* [What you will do]:
Which lines of the records contain the word "sqrt"? Copy each one.

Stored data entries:
━━━━━━━━━━━━━━━━━━━━

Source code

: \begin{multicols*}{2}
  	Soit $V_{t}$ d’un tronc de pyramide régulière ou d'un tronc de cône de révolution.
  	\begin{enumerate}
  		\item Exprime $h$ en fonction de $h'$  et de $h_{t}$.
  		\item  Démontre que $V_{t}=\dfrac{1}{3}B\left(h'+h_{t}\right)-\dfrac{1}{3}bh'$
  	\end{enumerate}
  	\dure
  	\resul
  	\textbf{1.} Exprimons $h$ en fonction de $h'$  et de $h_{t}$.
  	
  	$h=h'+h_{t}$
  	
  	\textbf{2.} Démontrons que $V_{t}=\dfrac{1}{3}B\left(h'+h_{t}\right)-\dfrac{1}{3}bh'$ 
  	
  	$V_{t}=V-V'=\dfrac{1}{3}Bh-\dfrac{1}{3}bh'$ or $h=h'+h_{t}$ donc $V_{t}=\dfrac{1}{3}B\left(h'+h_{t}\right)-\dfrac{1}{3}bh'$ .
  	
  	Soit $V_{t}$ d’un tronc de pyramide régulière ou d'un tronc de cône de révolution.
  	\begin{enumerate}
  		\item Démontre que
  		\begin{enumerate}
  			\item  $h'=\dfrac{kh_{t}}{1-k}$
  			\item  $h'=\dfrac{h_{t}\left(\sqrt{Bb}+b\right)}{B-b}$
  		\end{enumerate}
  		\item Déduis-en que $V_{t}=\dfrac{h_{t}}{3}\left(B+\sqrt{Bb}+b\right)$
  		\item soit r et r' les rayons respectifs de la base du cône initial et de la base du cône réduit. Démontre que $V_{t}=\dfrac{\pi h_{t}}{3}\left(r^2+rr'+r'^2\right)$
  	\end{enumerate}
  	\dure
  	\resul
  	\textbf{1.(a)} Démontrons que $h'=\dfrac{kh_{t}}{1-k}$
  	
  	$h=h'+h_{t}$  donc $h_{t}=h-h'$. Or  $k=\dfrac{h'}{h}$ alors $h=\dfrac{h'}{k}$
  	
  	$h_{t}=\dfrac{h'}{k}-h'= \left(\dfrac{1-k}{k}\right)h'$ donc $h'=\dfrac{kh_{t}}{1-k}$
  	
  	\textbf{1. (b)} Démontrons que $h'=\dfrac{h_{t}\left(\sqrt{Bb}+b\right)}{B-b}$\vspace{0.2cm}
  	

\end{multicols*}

━━━━━━━━━━━━━━━━━━━━

* [Answer to the problem]:
  			\item  $h'=\dfrac{h_{t}\left(\sqrt{Bb}+b\right)}{B-b}$
  		\item Déduis-en que $V_{t}=\dfrac{h_{t}}{3}\left(B+\sqrt{Bb}+b\right)$
  	\textbf{1. (b)} Démontrons que $h'=\dfrac{h_{t}\left(\sqrt{Bb}+b\right)}{B-b}$\vspace{0.2cm}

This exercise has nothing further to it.